------ GIVEN RECORDS
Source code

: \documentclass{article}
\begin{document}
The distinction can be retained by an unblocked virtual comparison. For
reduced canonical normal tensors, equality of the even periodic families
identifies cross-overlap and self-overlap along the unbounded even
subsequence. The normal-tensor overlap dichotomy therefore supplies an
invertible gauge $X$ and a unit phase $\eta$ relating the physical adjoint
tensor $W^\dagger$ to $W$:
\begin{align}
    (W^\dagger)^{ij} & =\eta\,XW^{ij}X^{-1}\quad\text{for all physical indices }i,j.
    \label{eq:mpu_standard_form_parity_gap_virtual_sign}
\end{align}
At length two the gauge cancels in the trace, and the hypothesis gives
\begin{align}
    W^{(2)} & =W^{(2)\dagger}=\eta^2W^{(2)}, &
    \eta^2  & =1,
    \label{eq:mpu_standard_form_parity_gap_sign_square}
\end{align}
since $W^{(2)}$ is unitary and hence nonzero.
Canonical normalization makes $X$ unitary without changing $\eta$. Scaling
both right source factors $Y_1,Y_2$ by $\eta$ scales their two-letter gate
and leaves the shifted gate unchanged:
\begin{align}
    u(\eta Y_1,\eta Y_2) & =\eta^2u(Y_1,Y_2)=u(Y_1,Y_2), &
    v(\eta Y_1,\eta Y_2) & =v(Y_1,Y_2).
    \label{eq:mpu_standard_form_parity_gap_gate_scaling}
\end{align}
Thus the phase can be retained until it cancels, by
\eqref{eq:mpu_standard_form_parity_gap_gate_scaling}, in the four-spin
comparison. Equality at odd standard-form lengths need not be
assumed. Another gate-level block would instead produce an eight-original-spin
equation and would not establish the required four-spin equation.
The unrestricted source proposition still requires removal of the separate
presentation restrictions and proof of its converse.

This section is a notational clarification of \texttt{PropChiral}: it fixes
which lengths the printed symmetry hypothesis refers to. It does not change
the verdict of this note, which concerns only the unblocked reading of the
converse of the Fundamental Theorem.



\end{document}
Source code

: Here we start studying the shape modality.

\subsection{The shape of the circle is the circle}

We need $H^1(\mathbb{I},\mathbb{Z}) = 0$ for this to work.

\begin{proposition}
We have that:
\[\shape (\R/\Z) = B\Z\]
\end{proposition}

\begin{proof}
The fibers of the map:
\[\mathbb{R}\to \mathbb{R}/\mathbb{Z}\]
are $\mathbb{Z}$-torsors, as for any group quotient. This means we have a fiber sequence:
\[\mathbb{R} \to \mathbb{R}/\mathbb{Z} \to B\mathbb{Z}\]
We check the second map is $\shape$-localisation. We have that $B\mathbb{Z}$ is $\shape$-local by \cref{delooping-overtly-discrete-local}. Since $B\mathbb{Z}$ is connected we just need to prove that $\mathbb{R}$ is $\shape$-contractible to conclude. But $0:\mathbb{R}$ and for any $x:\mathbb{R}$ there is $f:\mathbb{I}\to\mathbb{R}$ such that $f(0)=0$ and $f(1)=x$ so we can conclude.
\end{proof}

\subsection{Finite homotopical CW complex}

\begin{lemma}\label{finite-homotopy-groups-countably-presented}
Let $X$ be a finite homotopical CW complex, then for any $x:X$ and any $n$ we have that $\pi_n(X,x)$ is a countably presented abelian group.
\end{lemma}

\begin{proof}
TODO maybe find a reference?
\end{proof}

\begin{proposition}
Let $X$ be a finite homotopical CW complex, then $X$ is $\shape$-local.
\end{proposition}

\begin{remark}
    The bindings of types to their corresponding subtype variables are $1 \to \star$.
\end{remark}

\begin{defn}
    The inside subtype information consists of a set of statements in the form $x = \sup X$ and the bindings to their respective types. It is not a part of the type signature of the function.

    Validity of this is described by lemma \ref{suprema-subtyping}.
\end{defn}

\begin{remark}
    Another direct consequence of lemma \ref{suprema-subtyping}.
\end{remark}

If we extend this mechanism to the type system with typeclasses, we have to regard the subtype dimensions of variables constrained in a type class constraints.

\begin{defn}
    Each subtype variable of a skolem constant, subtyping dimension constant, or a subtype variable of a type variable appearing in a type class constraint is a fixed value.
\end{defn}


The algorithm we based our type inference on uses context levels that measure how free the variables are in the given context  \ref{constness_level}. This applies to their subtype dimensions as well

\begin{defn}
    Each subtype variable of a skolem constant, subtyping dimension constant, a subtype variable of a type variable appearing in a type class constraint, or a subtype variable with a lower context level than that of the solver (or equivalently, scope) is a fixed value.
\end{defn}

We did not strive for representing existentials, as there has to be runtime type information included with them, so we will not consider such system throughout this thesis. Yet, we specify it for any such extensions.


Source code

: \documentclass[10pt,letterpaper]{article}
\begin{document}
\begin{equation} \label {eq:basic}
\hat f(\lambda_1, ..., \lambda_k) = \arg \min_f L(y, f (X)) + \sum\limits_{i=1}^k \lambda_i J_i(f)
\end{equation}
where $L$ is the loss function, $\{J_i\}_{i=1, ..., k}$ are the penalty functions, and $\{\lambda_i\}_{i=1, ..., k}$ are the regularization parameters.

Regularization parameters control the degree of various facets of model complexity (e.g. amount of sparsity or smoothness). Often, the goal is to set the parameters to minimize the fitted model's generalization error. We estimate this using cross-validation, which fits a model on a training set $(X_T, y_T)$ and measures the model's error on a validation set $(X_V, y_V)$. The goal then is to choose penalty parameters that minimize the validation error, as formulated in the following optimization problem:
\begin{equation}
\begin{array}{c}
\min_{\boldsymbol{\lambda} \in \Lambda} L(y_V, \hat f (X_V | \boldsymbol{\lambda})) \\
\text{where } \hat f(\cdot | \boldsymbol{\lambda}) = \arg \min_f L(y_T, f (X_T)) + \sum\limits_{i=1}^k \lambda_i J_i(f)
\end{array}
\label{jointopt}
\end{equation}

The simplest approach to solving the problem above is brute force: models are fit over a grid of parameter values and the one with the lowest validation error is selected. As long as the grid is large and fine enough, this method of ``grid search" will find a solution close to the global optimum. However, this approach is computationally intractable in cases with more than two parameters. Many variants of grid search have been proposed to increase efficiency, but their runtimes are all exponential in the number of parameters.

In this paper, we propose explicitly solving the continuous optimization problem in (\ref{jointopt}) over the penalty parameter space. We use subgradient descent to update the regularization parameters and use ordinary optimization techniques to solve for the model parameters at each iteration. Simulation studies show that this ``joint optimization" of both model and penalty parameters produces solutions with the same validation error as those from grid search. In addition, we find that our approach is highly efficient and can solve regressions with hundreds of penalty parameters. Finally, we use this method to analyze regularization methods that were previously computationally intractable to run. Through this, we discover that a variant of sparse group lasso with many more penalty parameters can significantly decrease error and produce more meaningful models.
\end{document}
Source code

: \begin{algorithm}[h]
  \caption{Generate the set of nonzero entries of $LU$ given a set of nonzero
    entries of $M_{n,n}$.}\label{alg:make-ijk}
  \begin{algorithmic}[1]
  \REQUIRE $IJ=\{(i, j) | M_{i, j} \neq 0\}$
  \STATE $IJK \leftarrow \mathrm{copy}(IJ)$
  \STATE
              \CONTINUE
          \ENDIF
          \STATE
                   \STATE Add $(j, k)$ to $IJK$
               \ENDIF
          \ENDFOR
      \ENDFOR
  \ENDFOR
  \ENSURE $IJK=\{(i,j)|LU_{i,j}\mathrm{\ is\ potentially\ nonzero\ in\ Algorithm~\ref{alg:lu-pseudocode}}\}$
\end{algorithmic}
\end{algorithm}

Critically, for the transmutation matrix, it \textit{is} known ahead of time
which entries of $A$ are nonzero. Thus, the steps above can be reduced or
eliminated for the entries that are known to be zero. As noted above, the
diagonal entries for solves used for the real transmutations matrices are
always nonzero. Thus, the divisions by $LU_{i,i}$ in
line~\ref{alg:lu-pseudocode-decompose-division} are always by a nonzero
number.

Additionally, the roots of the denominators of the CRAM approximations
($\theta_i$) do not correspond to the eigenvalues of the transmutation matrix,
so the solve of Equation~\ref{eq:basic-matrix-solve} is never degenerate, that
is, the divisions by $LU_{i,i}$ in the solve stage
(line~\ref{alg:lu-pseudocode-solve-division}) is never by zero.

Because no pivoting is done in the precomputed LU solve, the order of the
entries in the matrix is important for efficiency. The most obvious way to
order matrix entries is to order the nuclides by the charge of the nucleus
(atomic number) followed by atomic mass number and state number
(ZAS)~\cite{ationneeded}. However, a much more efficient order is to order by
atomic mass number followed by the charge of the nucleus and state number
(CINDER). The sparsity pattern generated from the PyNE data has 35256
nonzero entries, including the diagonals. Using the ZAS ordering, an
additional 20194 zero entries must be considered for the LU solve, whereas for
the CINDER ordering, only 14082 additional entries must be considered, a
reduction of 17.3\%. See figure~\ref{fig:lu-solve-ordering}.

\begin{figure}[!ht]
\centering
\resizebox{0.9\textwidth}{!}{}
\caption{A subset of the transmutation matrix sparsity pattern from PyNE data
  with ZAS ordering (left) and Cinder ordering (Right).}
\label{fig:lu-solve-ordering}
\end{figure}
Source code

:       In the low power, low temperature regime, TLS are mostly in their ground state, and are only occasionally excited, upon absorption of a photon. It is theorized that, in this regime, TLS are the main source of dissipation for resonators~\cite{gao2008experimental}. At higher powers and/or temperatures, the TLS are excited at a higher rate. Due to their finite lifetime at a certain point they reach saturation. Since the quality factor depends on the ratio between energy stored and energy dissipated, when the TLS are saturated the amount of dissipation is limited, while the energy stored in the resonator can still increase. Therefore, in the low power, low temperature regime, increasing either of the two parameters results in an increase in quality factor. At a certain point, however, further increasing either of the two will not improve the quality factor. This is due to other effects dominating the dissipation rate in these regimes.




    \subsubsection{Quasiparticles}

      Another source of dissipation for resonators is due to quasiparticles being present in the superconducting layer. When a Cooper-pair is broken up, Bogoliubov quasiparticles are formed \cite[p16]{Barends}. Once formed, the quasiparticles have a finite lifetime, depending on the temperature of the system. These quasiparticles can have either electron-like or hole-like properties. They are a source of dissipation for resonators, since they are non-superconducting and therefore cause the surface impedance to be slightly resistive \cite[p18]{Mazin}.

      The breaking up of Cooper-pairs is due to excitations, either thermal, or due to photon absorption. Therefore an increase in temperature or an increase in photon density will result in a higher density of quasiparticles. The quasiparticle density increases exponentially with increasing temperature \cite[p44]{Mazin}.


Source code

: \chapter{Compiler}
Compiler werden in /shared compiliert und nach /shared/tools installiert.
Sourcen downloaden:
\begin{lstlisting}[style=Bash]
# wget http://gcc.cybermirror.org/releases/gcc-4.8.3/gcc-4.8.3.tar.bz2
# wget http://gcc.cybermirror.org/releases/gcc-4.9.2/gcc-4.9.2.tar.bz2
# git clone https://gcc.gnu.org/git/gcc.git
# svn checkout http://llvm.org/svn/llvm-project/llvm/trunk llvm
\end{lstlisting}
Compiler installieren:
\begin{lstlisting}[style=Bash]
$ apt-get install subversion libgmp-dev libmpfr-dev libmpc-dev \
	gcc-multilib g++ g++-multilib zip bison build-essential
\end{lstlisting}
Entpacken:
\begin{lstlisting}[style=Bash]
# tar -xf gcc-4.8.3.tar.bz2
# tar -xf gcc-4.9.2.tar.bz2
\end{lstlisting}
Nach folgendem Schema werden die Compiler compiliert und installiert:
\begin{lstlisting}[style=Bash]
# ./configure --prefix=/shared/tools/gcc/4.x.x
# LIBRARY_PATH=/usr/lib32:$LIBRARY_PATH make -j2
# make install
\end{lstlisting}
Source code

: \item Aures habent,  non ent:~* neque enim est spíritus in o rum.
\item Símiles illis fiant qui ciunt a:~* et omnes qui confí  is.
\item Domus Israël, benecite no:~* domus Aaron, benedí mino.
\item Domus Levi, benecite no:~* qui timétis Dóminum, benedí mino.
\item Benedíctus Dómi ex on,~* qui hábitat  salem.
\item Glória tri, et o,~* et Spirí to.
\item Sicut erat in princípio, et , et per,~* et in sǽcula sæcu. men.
------------
▶ EXERCISE DIRECTIONS
Each line above that contains the word "pseudocode" must be copied.

▶ RESPONSE TO THE TASK
  \ENSURE $IJK=\{(i,j)|LU_{i,j}\mathrm{\ is\ potentially\ nonzero\ in\ Algorithm~\ref{alg:lu-pseudocode}}\}$
line~\ref{alg:lu-pseudocode-decompose-division} are always by a nonzero
(line~\ref{alg:lu-pseudocode-solve-division}) is never by zero.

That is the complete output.